Upside macro surprises
The US Economic Surprise Index rose in February to its highest level since summer of last year. Labor market data for January (unemployment rate at a 54-year low) and retail sales figures numbered among the surprises to the upside. Meanwhile, growth projections for 2023 have been revised upward again. The risk of an imminent recession appears to have been averted. The Conference Board’s index of leading economic indicators – a key recession signaler – is also showing an easing of recession tension: four of the index’s ten subcomponents have risen over the last six months.

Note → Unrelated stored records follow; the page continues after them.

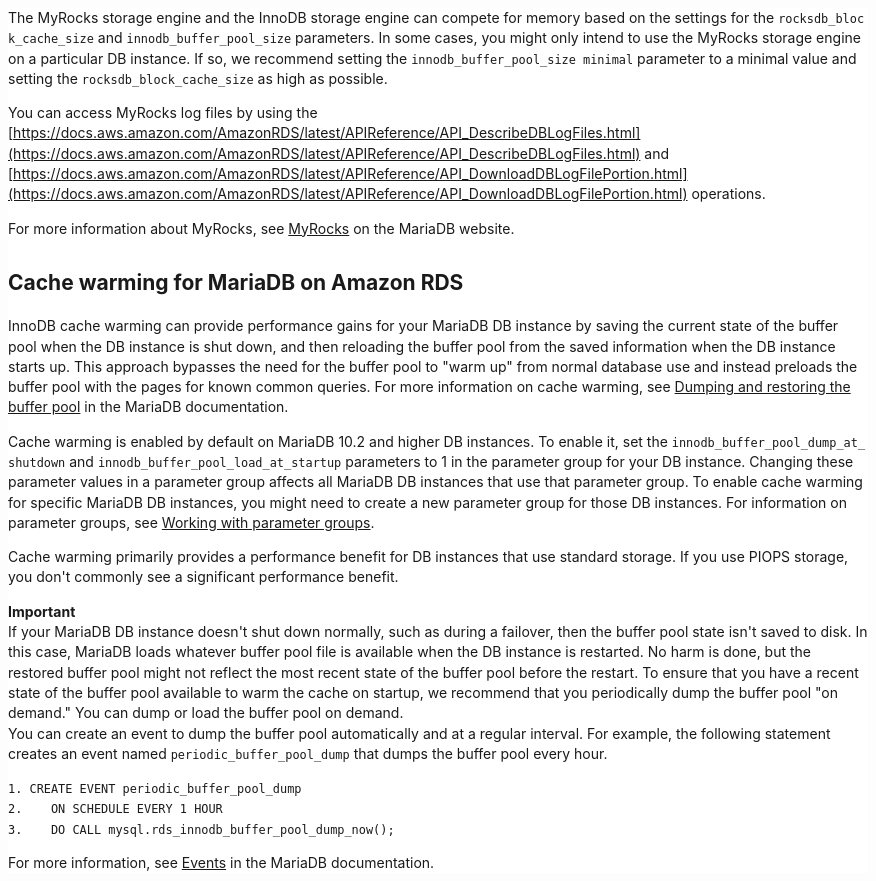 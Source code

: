 The MyRocks storage engine and the InnoDB storage engine can compete for memory based on the settings for the `rocksdb_block_cache_size` and `innodb_buffer_pool_size` parameters\. In some cases, you might only intend to use the MyRocks storage engine on a particular DB instance\. If so, we recommend setting the `innodb_buffer_pool_size minimal` parameter to a minimal value and setting the `rocksdb_block_cache_size` as high as possible\.

You can access MyRocks log files by using the [https://docs.aws.amazon.com/AmazonRDS/latest/APIReference/API_DescribeDBLogFiles.html](https://docs.aws.amazon.com/AmazonRDS/latest/APIReference/API_DescribeDBLogFiles.html) and [https://docs.aws.amazon.com/AmazonRDS/latest/APIReference/API_DownloadDBLogFilePortion.html](https://docs.aws.amazon.com/AmazonRDS/latest/APIReference/API_DownloadDBLogFilePortion.html) operations\.

For more information about MyRocks, see [MyRocks](https://mariadb.com/kb/en/myrocks/) on the MariaDB website\.

## Cache warming for MariaDB on Amazon RDS<a name="MariaDB.Concepts.XtraDBCacheWarming"></a>

InnoDB cache warming can provide performance gains for your MariaDB DB instance by saving the current state of the buffer pool when the DB instance is shut down, and then reloading the buffer pool from the saved information when the DB instance starts up\. This approach bypasses the need for the buffer pool to "warm up" from normal database use and instead preloads the buffer pool with the pages for known common queries\. For more information on cache warming, see [ Dumping and restoring the buffer pool](http://mariadb.com/kb/en/mariadb/xtradbinnodb-buffer-pool/#dumping-and-restoring-the-buffer-pool) in the MariaDB documentation\.

Cache warming is enabled by default on MariaDB 10\.2 and higher DB instances\. To enable it, set the `innodb_buffer_pool_dump_at_shutdown` and `innodb_buffer_pool_load_at_startup` parameters to 1 in the parameter group for your DB instance\. Changing these parameter values in a parameter group affects all MariaDB DB instances that use that parameter group\. To enable cache warming for specific MariaDB DB instances, you might need to create a new parameter group for those DB instances\. For information on parameter groups, see [Working with parameter groups](USER_WorkingWithParamGroups.md)\.

Cache warming primarily provides a performance benefit for DB instances that use standard storage\. If you use PIOPS storage, you don't commonly see a significant performance benefit\.

**Important**  
If your MariaDB DB instance doesn't shut down normally, such as during a failover, then the buffer pool state isn't saved to disk\. In this case, MariaDB loads whatever buffer pool file is available when the DB instance is restarted\. No harm is done, but the restored buffer pool might not reflect the most recent state of the buffer pool before the restart\. To ensure that you have a recent state of the buffer pool available to warm the cache on startup, we recommend that you periodically dump the buffer pool "on demand\." You can dump or load the buffer pool on demand\.  
You can create an event to dump the buffer pool automatically and at a regular interval\. For example, the following statement creates an event named `periodic_buffer_pool_dump` that dumps the buffer pool every hour\.   

```
1. CREATE EVENT periodic_buffer_pool_dump 
2.    ON SCHEDULE EVERY 1 HOUR 
3.    DO CALL mysql.rds_innodb_buffer_pool_dump_now();
```
For more information, see [Events](http://mariadb.com/kb/en/mariadb/stored-programs-and-views-events/) in the MariaDB documentation\.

In the past, recessions consistently were over at this point. Nevertheless, a recession later on (i.e. next year) isn’t yet entirely off the cards, in our view.
No landing?
The recent increasingly propounded “no landing” scenario, under which inflation in the USA stays lastingly elevated because the Federal Reserve does not raise interest rates high enough, is improbable in our opinion. There will either be a soft landing on the back of rapid disinflation in the months ahead coupled with a quick cessation of rate hiking, or there will be a hard landing because inflation proves too sticky and US central bank- ers can’t or won’t stop raising interest rates until they have sufficient evidence that inflation is approaching the 2% mark. The last few weeks of robust economic data and stubborn inflation tend to point to the latter scenario. A monetary policy mistake by the Fed remains one of the major macroeconomic risks this year.
First too accommodative, soon too restrictive
The European Central Bank also runs a risk of overtightening the interest-rate screw in the months ahead. ECB President Christine Lagarde has repeatedly sent a clear message in recent weeks that a practically already telegraphed 50-basis-point policy rate hike for the Eurozone in March will be followed by several additional ones. Speculation, in the meantime, now ranges to a policy-rate projection of up to 4%. There is still a short window of opportunity left to pivot to a less restrictive monetary policy course. The disclosure of new inflation forecasts at the ECB meeting in March (or in June at the latest) could present an occasion for such a pivot. We think that the ECB is overestimating the elevated inflation’s stickiness (it sees inflation still at an average of 3.4% in 2024).